Work instruction
Please return the lines below verbatim, beginning at the one that has "Low 22:06 |" and stopping after the one that has "High 23:06 |", and add no other lines.

━━━

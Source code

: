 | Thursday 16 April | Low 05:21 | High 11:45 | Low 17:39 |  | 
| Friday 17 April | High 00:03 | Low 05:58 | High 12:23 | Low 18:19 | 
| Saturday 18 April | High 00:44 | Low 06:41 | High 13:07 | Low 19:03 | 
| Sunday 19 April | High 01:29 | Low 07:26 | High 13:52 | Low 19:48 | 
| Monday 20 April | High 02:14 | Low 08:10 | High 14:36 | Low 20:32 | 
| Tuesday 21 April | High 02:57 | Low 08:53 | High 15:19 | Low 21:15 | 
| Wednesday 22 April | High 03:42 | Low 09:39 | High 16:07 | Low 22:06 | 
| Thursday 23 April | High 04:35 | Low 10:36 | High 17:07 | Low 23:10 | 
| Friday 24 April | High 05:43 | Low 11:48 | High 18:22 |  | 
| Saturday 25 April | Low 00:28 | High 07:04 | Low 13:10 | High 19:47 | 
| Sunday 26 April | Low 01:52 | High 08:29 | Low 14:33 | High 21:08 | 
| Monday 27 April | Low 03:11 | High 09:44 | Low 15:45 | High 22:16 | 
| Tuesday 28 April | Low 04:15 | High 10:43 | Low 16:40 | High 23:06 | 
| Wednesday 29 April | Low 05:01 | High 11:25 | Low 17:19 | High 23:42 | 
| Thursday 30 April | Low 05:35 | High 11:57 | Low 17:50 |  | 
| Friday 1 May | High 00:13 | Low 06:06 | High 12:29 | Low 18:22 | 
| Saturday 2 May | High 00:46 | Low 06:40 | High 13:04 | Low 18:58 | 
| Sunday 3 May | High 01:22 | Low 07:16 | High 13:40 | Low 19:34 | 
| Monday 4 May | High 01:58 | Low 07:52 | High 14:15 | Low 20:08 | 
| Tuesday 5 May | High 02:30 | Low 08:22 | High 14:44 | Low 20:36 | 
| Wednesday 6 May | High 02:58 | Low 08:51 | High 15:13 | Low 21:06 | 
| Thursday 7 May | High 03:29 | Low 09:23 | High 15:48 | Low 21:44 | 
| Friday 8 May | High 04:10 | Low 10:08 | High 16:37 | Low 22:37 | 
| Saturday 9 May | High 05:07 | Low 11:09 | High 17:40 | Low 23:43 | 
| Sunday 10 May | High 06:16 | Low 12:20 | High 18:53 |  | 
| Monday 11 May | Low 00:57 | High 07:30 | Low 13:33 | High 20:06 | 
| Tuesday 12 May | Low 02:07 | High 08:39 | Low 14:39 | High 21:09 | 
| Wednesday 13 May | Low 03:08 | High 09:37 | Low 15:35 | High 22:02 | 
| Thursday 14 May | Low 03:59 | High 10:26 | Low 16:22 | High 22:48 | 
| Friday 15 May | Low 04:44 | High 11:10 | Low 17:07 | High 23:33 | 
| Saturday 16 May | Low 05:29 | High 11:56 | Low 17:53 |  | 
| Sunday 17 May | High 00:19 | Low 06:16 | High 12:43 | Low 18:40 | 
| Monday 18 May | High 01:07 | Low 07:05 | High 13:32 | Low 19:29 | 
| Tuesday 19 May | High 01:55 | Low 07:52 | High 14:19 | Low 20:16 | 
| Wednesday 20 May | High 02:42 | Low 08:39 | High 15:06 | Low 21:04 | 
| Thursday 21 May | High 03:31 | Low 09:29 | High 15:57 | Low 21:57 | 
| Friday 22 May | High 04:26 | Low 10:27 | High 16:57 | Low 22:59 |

━━━

Answer space
| Wednesday 22 April | High 03:42 | Low 09:39 | High 16:07 | Low 22:06 | 
| Thursday 23 April | High 04:35 | Low 10:36 | High 17:07 | Low 23:10 | 
| Friday 24 April | High 05:43 | Low 11:48 | High 18:22 |  | 
| Saturday 25 April | Low 00:28 | High 07:04 | Low 13:10 | High 19:47 | 
| Sunday 26 April | Low 01:52 | High 08:29 | Low 14:33 | High 21:08 | 
| Monday 27 April | Low 03:11 | High 09:44 | Low 15:45 | High 22:16 | 
| Tuesday 28 April | Low 04:15 | High 10:43 | Low 16:40 | High 23:06 | 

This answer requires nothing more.